◆ Activity:
Which of the lines below hold the word "wordt"? Pull each of them out.

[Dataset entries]
== Segment start ==

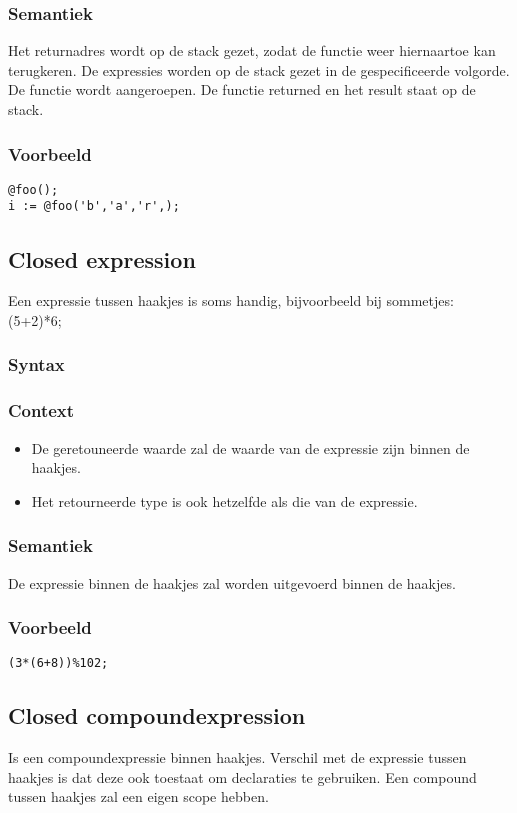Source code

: \documentclass[]{article}
\begin{document}
\subsubsection{Semantiek}
Het returnadres wordt op de stack gezet, zodat de functie weer hiernaartoe kan terugkeren.
De expressies worden op de stack gezet in de gespecificeerde volgorde.
De functie wordt aangeroepen.
De functie returned en het result staat op de stack.
\subsubsection{Voorbeeld}
\begin{lstlisting}[style=SELMA]
@foo();
i := @foo('b','a','r',);
\end{lstlisting}


\subsection{Closed expression}
Een expressie tussen haakjes is soms handig, bijvoorbeeld bij sommetjes: (5+2)*6;
\subsubsection{Syntax}

\subsubsection{Context}
\begin{itemize}
\item De geretouneerde waarde zal de waarde van de expressie zijn binnen de haakjes.
\item Het retourneerde type is ook hetzelfde als die van de expressie.
\end{itemize}
\subsubsection{Semantiek}
De expressie binnen de haakjes zal worden uitgevoerd binnen de haakjes.
\subsubsection{Voorbeeld}
\begin{lstlisting}[style=SELMA]
(3*(6+8))%102;
\end{lstlisting}

\subsection{Closed compoundexpression}
Is een compoundexpressie binnen haakjes. Verschil met de expressie tussen haakjes is dat deze ook toestaat om declaraties te gebruiken. Een compound tussen haakjes zal een eigen scope hebben.
\end{document}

== Segment end ==

◆ Exercise answer:
Het returnadres wordt op de stack gezet, zodat de functie weer hiernaartoe kan terugkeren.
De functie wordt aangeroepen.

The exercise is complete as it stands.